Occupy San Francisco Is Nothing Like the Old Days
By REYHAN HARMANCI
The first wave of Occupy San Francisco protesters made their way down to the financial district a month ago to take a stand against what they perceived to be a financial system run amok.
Given the city’s reputation for countercultural leadership, it would seem natural that San Francisco, where protests started on Sept. 17, the same day as the flagship Occupy Wall Street in New York, would emerge as a leading voice in this growing movement.
After all, this is the region that gave the world the Summer of Love and the free speech movement, helped ignite the gay rights movement, and contributed mightily to the Vietnam War and gulf war protests.

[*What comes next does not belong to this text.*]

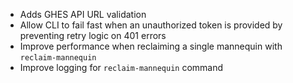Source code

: - Adds GHES API URL validation
- Allow CLI to fail fast when an unauthorized token is provided by preventing retry logic on 401 errors
- Improve performance when reclaiming a single mannequin with `reclaim-mannequin`
- Improve logging for `reclaim-mannequin` command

But even the protesters themselves at Occupy San Francisco, as it is often called, acknowledge the turnout as surprisingly small.

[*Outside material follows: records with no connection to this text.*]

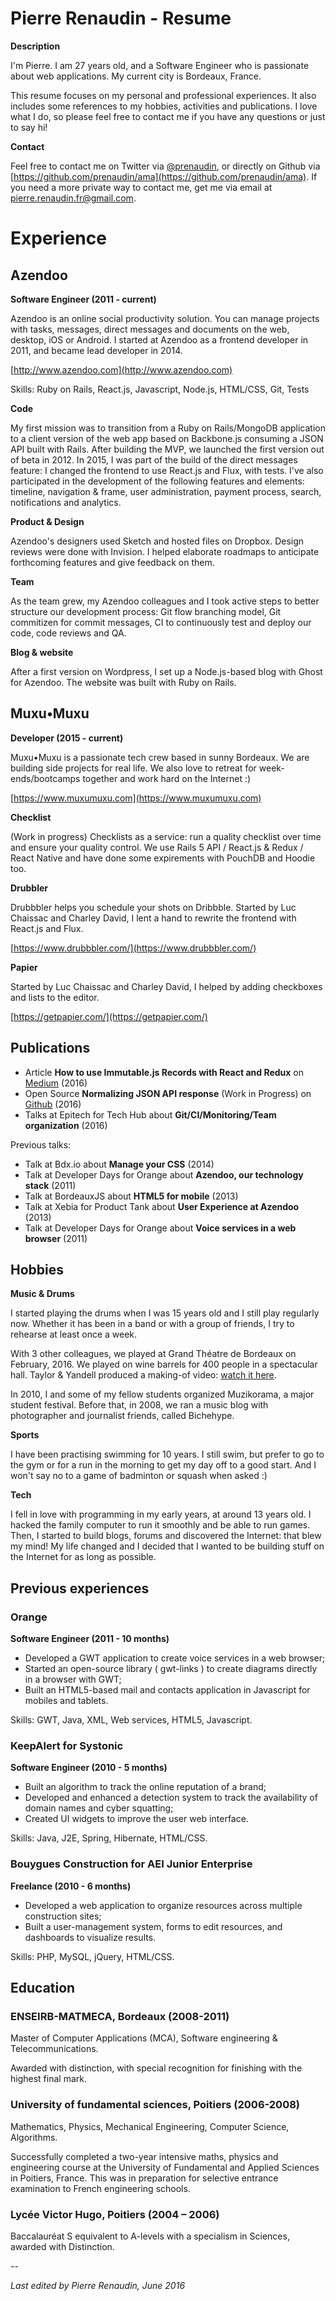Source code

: # Pierre Renaudin - Resume

**Description**

I'm Pierre. I am 27 years old, and a Software Engineer who is passionate about web applications. My current city is Bordeaux, France.

This resume focuses on my personal and professional experiences. It also includes some references to my hobbies, activities and publications. I love what I do, so please feel free to contact me if you have any questions or just to say hi!

**Contact**

Feel free to contact me on Twitter via [@prenaudin](https://www.twitter.com/prenaudin), or directly on Github via [https://github.com/prenaudin/ama](https://github.com/prenaudin/ama). If you need a more private way to contact me, get me via email at pierre.renaudin.fr@gmail.com.


# Experience

## Azendoo
**Software Engineer (2011 - current)**

Azendoo is an online social productivity solution. You can manage projects with tasks, messages, direct messages and documents on the web, desktop, iOS or Android. I started at Azendoo as a frontend developer in 2011, and became lead developer in 2014.

[http://www.azendoo.com](http://www.azendoo.com)

Skills: Ruby on Rails, React.js, Javascript, Node.js, HTML/CSS, Git, Tests

**Code**

My first mission was to transition from a Ruby on Rails/MongoDB application to a client version of the web app based on Backbone.js consuming a JSON API built with Rails. After building the MVP, we launched the first version out of beta in 2012. In 2015, I was part of the build of the direct messages feature: I changed the frontend to use React.js and Flux, with tests. I've also participated in the development of the following features and elements: timeline, navigation & frame, user administration, payment process, search, notifications and analytics.

**Product & Design**

Azendoo's designers used Sketch and hosted files on Dropbox. Design reviews were done with Invision. I helped elaborate roadmaps to anticipate forthcoming features and give feedback on them.

**Team**

As the team grew, my Azendoo colleagues and I took active steps to better structure our development process: Git flow branching model, Git commitizen for commit messages, CI to continuously test and deploy our code, code reviews and QA.

**Blog & website**

After a first version on Wordpress, I set up a Node.js-based blog with Ghost for Azendoo. The website was built with Ruby on Rails.


## Muxu•Muxu

**Developer (2015 - current)**

Muxu•Muxu is a passionate tech crew based in sunny Bordeaux. We are building side
projects for real life. We also love to retreat for week-ends/bootcamps together and work hard on the Internet :)

[https://www.muxumuxu.com](https://www.muxumuxu.com)

**Checklist**

(Work in progress) Checklists as a service: run a quality checklist over time and ensure your quality control. We use Rails 5 API / React.js & Redux / React Native and have done some expirements with PouchDB and Hoodie too.

**Drubbler**

Drubbbler helps you schedule your shots on Dribbble. Started by Luc Chaissac and Charley David, I lent a hand to rewrite the frontend with React.js and Flux.

[https://www.drubbbler.com/](https://www.drubbbler.com/)

**Papier**

Started by Luc Chaissac and Charley David, I helped by adding checkboxes and lists to the editor.

[https://getpapier.com/](https://getpapier.com/)


## Publications

- Article **How to use Immutable.js Records with React and Redux** on [Medium](https://medium.com/@pierrerenaudin/immutable-record-react-redux-99f389ed676) (2016)
- Open Source **Normalizing JSON API response** (Work in Progress) on [Github](https://github.com/prenaudin/normalize-json-api) (2016)
- Talks at Epitech for Tech Hub about **Git/CI/Monitoring/Team organization** (2016)
 
Previous talks:

- Talk at Bdx.io about **Manage your CSS** (2014)
- Talk at Developer Days for Orange about **Azendoo, our technology stack** (2011)
- Talk at BordeauxJS about **HTML5 for mobile** (2013)
- Talk at Xebia for Product Tank about **User Experience at Azendoo** (2013)
- Talk at Developer Days for Orange about **Voice services in a web browser** (2011)

## Hobbies

**Music & Drums** 

I started playing the drums when I was 15 years old and I still play regularly now. Whether it has been in a band or with a group of friends, I try to rehearse at least once a week.

With 3 other colleagues, we played at Grand Théatre de Bordeaux on February, 2016. We played on wine barrels for 400 people in a spectacular hall. Taylor & Yandell produced a making-of video: [watch it here](https://www.youtube.com/watch?v=0a6l7J3W9H0).

In 2010, I and some of my fellow students organized Muzikorama, a major student festival. Before that, in 2008, we ran a music blog with photographer and journalist friends, called Bichehype.


**Sports**

I have been practising swimming for 10 years. I still swim, but prefer to go to the gym or for a run in the morning to get my day off to a good start. And I won't say no to a game of badminton or squash when asked :)


**Tech**

I fell in love with programming in my early years, at around 13 years old. I hacked the family computer to run it smoothly and be able to run games. Then, I started to build blogs, forums and discovered the Internet: that blew my mind! My life changed and I decided that I wanted to be building stuff on the Internet for as long as possible.


## Previous experiences

### Orange

**Software Engineer (2011 - 10 months)**

- Developed a GWT application to create voice services in a web browser;
- Started an open-source library ( gwt-links ) to create diagrams directly in a browser with GWT;
- Built an HTML5-based mail and contacts application in Javascript for mobiles and tablets.

Skills: GWT, Java, XML, Web services, HTML5, Javascript.

### KeepAlert for Systonic

**Software Engineer (2010 - 5 months)**

- Built an algorithm to track the online reputation of a brand;
- Developed and enhanced a detection system to track the availability of domain names and cyber squatting;
- Created UI widgets to improve the user web interface.

Skills: Java, J2E, Spring, Hibernate, HTML/CSS.

### Bouygues Construction for AEI Junior Enterprise 

**Freelance (2010 - 6 months)**

- Developed a web application to organize resources across multiple construction sites;
- Built a user-management system, forms to edit resources, and dashboards to visualize results.

Skills: PHP, MySQL, jQuery, HTML/CSS.


## Education

### ENSEIRB-MATMECA, Bordeaux (2008-2011)

Master of Computer Applications (MCA), Software engineering & Telecommunications.

Awarded with distinction, with special recognition for finishing with the highest final mark.

### University of fundamental sciences, Poitiers (2006-2008)

Mathematics, Physics, Mechanical Engineering, Computer Science, Algorithms.

Successfully completed a two-year intensive maths, physics and engineering course at the University of Fundamental and Applied Sciences in Poitiers, France. This was in preparation for selective entrance examination to French engineering schools. 

### Lycée Victor Hugo, Poitiers (2004 – 2006)
Baccalauréat S equivalent to A-levels with a specialism in Sciences, awarded with Distinction.


--

*Last edited by Pierre Renaudin, June 2016*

“I think it’s going to need some fine-tuning for San Francisco,” said Daniel Raskin, 68, a retired preschool teacher, speaking from the encampment on Market Street, outside the Federal Reserve building, on Wednesday.
The sidewalk protest has grown from a handful of people to as many as 100 nighttime denizens in recent days, but unlike the protest in New York, where a few thousand are estimated to be participating, Occupy San Francisco has no permanent location — and lacking a camping permit, the group has been forced to move frequently.
Occupy San Francisco, like the other occupation protests around the county, is purposely ad hoc, with volunteer participants creating working groups as they see fit and convening daily to make decisions by consensus at a general assembly. A core group camps at the site at night, with others joining the protest in rallies, marches and other events.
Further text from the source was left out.